Using the entries below, write out the line with "it is even.", the line with "number $-1$ satisfies the equation", and every line in between, exactly as each is written.

[Records provided Boundary: Start]

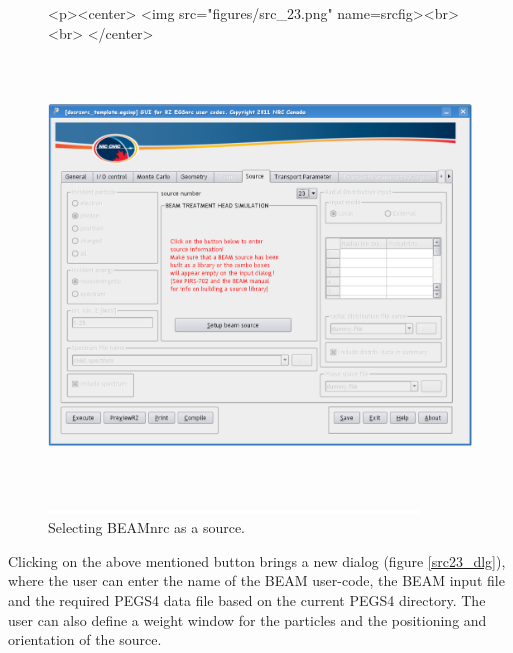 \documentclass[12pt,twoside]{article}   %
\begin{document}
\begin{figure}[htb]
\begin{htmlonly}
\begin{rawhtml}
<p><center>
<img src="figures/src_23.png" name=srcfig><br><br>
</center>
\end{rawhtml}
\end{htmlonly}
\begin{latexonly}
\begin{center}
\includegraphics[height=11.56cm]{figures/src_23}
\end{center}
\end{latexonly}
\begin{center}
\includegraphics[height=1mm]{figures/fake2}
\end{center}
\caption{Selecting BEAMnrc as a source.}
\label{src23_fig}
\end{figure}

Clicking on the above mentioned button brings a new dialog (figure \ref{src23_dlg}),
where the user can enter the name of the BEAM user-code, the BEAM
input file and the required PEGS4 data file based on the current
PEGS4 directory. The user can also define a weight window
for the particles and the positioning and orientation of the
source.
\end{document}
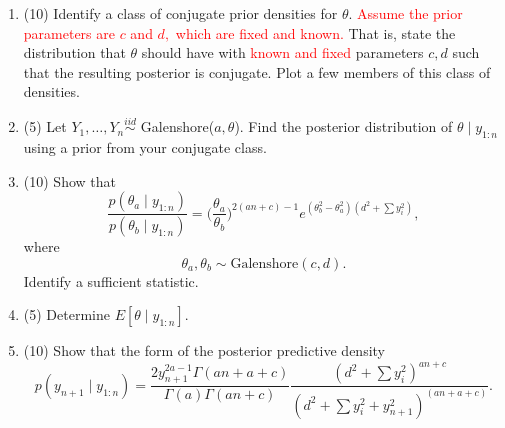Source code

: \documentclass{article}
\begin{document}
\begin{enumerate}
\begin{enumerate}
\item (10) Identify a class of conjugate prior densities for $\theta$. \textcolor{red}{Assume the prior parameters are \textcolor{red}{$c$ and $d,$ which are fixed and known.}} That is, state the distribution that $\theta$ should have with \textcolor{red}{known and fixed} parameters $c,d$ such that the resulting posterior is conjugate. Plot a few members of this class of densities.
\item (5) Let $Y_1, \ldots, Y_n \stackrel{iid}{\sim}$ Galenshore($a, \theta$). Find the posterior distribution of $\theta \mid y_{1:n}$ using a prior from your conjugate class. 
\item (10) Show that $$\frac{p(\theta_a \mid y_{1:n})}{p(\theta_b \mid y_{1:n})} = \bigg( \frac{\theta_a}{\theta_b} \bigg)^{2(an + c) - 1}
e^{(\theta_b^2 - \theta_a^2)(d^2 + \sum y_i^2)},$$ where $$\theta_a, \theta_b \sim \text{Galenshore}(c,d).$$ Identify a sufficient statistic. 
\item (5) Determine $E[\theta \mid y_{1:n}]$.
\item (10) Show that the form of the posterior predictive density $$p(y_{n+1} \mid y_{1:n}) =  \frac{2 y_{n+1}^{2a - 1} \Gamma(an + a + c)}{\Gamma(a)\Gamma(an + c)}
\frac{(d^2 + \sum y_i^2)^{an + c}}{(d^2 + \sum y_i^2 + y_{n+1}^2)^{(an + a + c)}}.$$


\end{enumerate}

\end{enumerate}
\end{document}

[Records provided Boundary: End]
[Records provided Boundary: Start]

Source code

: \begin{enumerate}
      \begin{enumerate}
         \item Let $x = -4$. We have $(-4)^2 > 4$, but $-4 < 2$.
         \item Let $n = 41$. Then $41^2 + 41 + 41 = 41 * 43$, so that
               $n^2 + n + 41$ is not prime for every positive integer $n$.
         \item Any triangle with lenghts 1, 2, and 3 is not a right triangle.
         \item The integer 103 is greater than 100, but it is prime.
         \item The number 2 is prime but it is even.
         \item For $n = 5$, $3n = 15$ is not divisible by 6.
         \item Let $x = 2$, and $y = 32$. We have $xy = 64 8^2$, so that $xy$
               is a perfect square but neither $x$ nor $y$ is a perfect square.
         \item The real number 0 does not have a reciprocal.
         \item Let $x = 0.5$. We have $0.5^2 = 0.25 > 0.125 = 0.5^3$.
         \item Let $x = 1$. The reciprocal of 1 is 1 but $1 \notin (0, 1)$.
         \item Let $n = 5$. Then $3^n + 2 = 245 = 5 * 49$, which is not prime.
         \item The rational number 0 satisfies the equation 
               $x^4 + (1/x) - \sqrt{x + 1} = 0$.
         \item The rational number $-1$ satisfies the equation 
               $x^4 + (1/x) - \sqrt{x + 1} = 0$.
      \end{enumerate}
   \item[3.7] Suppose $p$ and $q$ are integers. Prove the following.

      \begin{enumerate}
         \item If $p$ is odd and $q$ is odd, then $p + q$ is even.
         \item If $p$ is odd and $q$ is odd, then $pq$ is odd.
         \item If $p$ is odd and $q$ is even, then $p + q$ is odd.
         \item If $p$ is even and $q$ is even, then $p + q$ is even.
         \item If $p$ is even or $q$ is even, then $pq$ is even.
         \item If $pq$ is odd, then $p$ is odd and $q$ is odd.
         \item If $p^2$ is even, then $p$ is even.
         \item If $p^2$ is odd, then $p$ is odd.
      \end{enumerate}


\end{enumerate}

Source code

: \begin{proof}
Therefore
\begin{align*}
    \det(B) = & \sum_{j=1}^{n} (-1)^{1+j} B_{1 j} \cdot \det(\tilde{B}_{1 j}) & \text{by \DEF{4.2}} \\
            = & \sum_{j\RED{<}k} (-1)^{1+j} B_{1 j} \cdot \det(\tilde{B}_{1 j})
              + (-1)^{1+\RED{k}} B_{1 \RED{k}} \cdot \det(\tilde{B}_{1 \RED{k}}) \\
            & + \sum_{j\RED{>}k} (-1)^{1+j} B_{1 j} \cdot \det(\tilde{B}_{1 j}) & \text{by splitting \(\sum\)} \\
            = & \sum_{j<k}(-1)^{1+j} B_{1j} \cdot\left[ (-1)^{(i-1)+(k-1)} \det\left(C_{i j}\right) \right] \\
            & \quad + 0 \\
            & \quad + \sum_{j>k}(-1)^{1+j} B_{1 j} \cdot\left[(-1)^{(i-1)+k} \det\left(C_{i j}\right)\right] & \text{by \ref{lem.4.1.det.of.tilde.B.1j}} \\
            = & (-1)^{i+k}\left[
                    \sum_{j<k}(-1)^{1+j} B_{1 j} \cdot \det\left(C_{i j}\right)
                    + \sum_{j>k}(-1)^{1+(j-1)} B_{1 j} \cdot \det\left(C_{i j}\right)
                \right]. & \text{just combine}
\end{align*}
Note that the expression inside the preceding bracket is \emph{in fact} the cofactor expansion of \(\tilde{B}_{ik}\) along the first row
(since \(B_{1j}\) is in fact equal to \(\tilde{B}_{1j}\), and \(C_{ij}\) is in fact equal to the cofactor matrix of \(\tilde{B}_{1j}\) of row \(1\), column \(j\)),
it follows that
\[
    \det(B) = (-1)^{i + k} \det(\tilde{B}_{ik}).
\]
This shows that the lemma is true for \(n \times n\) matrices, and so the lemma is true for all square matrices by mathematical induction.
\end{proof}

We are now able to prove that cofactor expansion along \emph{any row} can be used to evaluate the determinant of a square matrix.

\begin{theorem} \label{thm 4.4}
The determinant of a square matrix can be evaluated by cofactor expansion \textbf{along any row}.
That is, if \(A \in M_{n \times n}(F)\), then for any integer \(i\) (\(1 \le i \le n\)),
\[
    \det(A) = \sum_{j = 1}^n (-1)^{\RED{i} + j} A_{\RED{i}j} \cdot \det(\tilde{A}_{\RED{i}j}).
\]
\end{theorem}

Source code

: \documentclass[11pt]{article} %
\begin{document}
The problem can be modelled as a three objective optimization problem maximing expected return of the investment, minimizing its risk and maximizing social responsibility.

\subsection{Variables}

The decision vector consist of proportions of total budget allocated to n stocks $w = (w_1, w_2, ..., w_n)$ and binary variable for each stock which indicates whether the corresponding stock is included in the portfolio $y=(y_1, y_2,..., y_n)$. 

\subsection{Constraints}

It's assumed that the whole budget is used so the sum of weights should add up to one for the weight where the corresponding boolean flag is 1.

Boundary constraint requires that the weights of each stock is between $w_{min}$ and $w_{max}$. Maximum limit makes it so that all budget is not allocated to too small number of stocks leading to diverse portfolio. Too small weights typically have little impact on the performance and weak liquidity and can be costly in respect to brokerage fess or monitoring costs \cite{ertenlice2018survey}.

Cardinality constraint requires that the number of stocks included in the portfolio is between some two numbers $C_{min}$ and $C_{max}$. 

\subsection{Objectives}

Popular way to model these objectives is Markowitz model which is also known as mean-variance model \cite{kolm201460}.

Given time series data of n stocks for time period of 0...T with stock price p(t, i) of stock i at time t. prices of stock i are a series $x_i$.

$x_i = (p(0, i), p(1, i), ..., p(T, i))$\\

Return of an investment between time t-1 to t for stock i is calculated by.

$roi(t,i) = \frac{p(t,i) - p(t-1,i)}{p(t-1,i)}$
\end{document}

[Records provided Boundary: End]
[Records provided Boundary: Start]

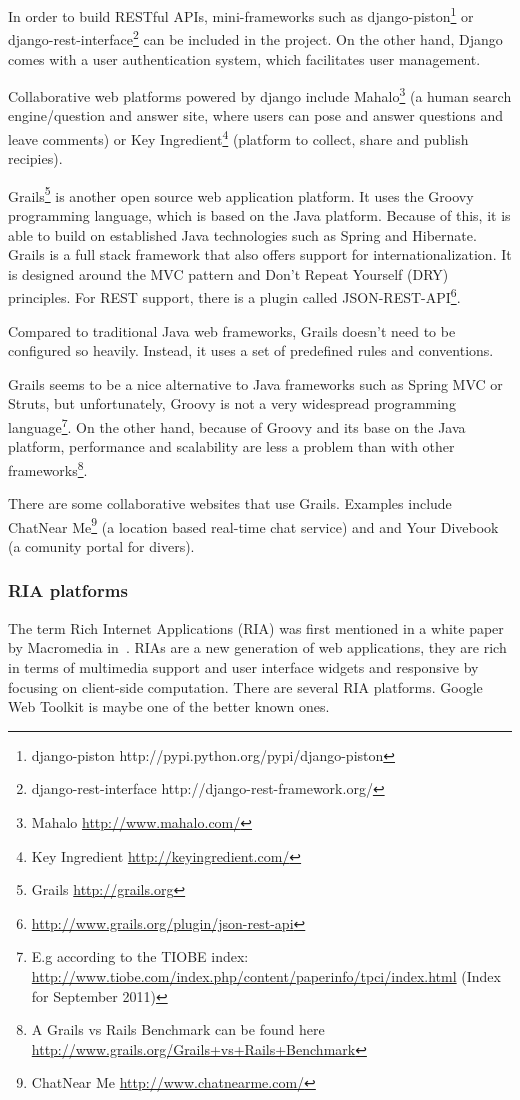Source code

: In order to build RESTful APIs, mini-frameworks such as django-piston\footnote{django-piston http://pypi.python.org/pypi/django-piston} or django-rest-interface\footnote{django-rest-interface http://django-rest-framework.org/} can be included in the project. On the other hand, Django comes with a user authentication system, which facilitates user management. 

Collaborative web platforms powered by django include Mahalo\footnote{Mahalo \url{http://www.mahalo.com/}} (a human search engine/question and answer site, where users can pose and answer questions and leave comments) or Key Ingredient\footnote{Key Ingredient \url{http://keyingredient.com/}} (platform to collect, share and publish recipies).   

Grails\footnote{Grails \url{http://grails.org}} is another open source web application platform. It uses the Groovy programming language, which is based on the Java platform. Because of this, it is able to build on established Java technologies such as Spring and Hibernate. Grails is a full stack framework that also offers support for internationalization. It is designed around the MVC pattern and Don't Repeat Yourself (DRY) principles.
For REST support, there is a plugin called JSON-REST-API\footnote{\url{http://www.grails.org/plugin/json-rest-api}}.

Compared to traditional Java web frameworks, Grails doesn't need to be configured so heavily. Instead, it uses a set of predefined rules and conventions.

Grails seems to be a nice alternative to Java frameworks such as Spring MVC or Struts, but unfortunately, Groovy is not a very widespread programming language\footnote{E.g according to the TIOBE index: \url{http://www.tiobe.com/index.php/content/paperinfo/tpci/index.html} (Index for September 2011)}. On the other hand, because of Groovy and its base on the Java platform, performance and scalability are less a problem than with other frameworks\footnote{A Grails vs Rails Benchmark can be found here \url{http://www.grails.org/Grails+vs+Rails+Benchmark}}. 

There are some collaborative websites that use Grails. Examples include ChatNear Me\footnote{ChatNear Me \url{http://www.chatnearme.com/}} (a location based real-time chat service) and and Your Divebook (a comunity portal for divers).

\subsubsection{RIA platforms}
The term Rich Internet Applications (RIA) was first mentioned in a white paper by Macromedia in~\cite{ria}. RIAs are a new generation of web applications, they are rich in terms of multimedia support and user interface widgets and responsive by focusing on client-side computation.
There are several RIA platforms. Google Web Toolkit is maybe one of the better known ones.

[Records provided Boundary: End]

• [Solution]
         \item The number 2 is prime but it is even.
         \item For $n = 5$, $3n = 15$ is not divisible by 6.
         \item Let $x = 2$, and $y = 32$. We have $xy = 64 8^2$, so that $xy$
               is a perfect square but neither $x$ nor $y$ is a perfect square.
         \item The real number 0 does not have a reciprocal.
         \item Let $x = 0.5$. We have $0.5^2 = 0.25 > 0.125 = 0.5^3$.
         \item Let $x = 1$. The reciprocal of 1 is 1 but $1 \notin (0, 1)$.
         \item Let $n = 5$. Then $3^n + 2 = 245 = 5 * 49$, which is not prime.
         \item The rational number 0 satisfies the equation 
               $x^4 + (1/x) - \sqrt{x + 1} = 0$.
         \item The rational number $-1$ satisfies the equation 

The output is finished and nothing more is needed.